§ Problem description: Extract the whole listing as it stands. Do not include the pictures.

=-=-=

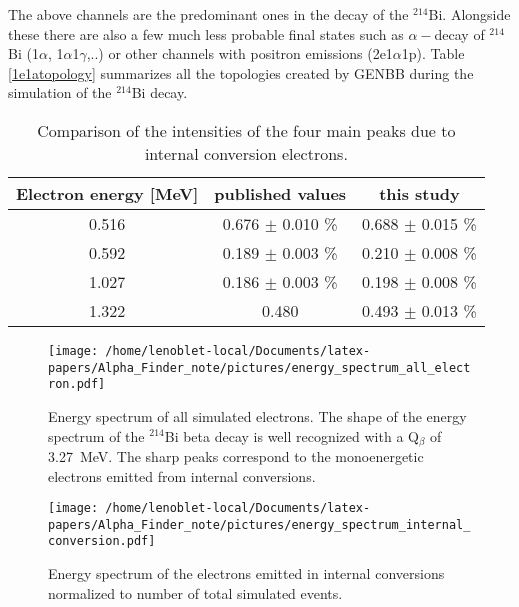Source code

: \documentclass[main.tex]{subfiles}
\begin{document}
\bigskip


\noindent The above channels are the predominant ones in the decay of the $^{\text{214}}$Bi. Alongside these there are also a few much less probable final states such as $\alpha-$decay of $^{\text{214}}$Bi (1$\alpha$, 1$\alpha$1$\gamma$,..) or other channels with positron emissions (2e1$\alpha$1p). Table \ref{1e1atopology} summarizes all the topologies created by GENBB during the simulation of the $^{\text{214}}$Bi decay.


\begin{table}[h!]
\begin{center}
\begin{tabular}{c|c|c}
Electron energy [MeV]  & published values & this study \\[0.1cm]
\toprule
0.516  & 0.676 $\pm$ 0.010 \% & 0.688 $\pm$ 0.015 \% \\[0.1cm]
0.592  & 0.189 $\pm$ 0.003 \% & 0.210 $\pm$ 0.008 \% \\[0.1cm]
1.027  & 0.186 $\pm$ 0.003 \% & 0.198 $\pm$ 0.008 \% \\[0.1cm]            
1.322  & 0.480  & 0.493 $\pm$ 0.013 \% \\[0.1cm]
\bottomrule
\end{tabular}
\end{center}
\caption{Comparison of the intensities of the four main peaks due to internal conversion electrons.}
\label{internalconversioncomparaison}
\end{table}


\begin{figure}[h!]
\begin{center}
\texttt{[image: /home/lenoblet-local/Documents/latex-papers/Alpha\_Finder\_note/pictures/energy\_spectrum\_all\_electron.pdf]}
\caption{Energy spectrum of all simulated electrons. The shape of the energy spectrum of the $^{214}$Bi beta decay is well recognized with a Q$_\beta$ of 3.27~MeV. The sharp peaks correspond to the monoenergetic electrons  emitted from internal conversions.}
\label{energyspectrumallelectron}
\end{center}
\end{figure}


\begin{figure}[h!]
\begin{center}
\texttt{[image: /home/lenoblet-local/Documents/latex-papers/Alpha\_Finder\_note/pictures/energy\_spectrum\_internal\_conversion.pdf]}
\caption{Energy spectrum of the electrons emitted in internal conversions normalized to number of total simulated events.}
\label{energyspectruminternalconversion}
\end{center}
\end{figure}
\end{document}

=-=-=

§ Exercise response:
Source code

: \documentclass[main.tex]{subfiles}
\begin{document}
\bigskip


\noindent The above channels are the predominant ones in the decay of the $^{\text{214}}$Bi. Alongside these there are also a few much less probable final states such as $\alpha-$decay of $^{\text{214}}$Bi (1$\alpha$, 1$\alpha$1$\gamma$,..) or other channels with positron emissions (2e1$\alpha$1p). Table \ref{1e1atopology} summarizes all the topologies created by GENBB during the simulation of the $^{\text{214}}$Bi decay.


\begin{table}[h!]
\begin{center}
\begin{tabular}{c|c|c}
Electron energy [MeV]  & published values & this study \\[0.1cm]
\toprule
0.516  & 0.676 $\pm$ 0.010 \% & 0.688 $\pm$ 0.015 \% \\[0.1cm]
0.592  & 0.189 $\pm$ 0.003 \% & 0.210 $\pm$ 0.008 \% \\[0.1cm]
1.027  & 0.186 $\pm$ 0.003 \% & 0.198 $\pm$ 0.008 \% \\[0.1cm]            
1.322  & 0.480  & 0.493 $\pm$ 0.013 \% \\[0.1cm]
\bottomrule
\end{tabular}
\end{center}
\caption{Comparison of the intensities of the four main peaks due to internal conversion electrons.}
\label{internalconversioncomparaison}
\end{table}


\begin{figure}[h!]
\begin{center}
\texttt{[image: /home/lenoblet-local/Documents/latex-papers/Alpha\_Finder\_note/pictures/energy\_spectrum\_all\_electron.pdf]}
\caption{Energy spectrum of all simulated electrons. The shape of the energy spectrum of the $^{214}$Bi beta decay is well recognized with a Q$_\beta$ of 3.27~MeV. The sharp peaks correspond to the monoenergetic electrons  emitted from internal conversions.}
\label{energyspectrumallelectron}
\end{center}
\end{figure}


\begin{figure}[h!]
\begin{center}
\texttt{[image: /home/lenoblet-local/Documents/latex-papers/Alpha\_Finder\_note/pictures/energy\_spectrum\_internal\_conversion.pdf]}
\caption{Energy spectrum of the electrons emitted in internal conversions normalized to number of total simulated events.}
\label{energyspectruminternalconversion}
\end{center}
\end{figure}
\end{document}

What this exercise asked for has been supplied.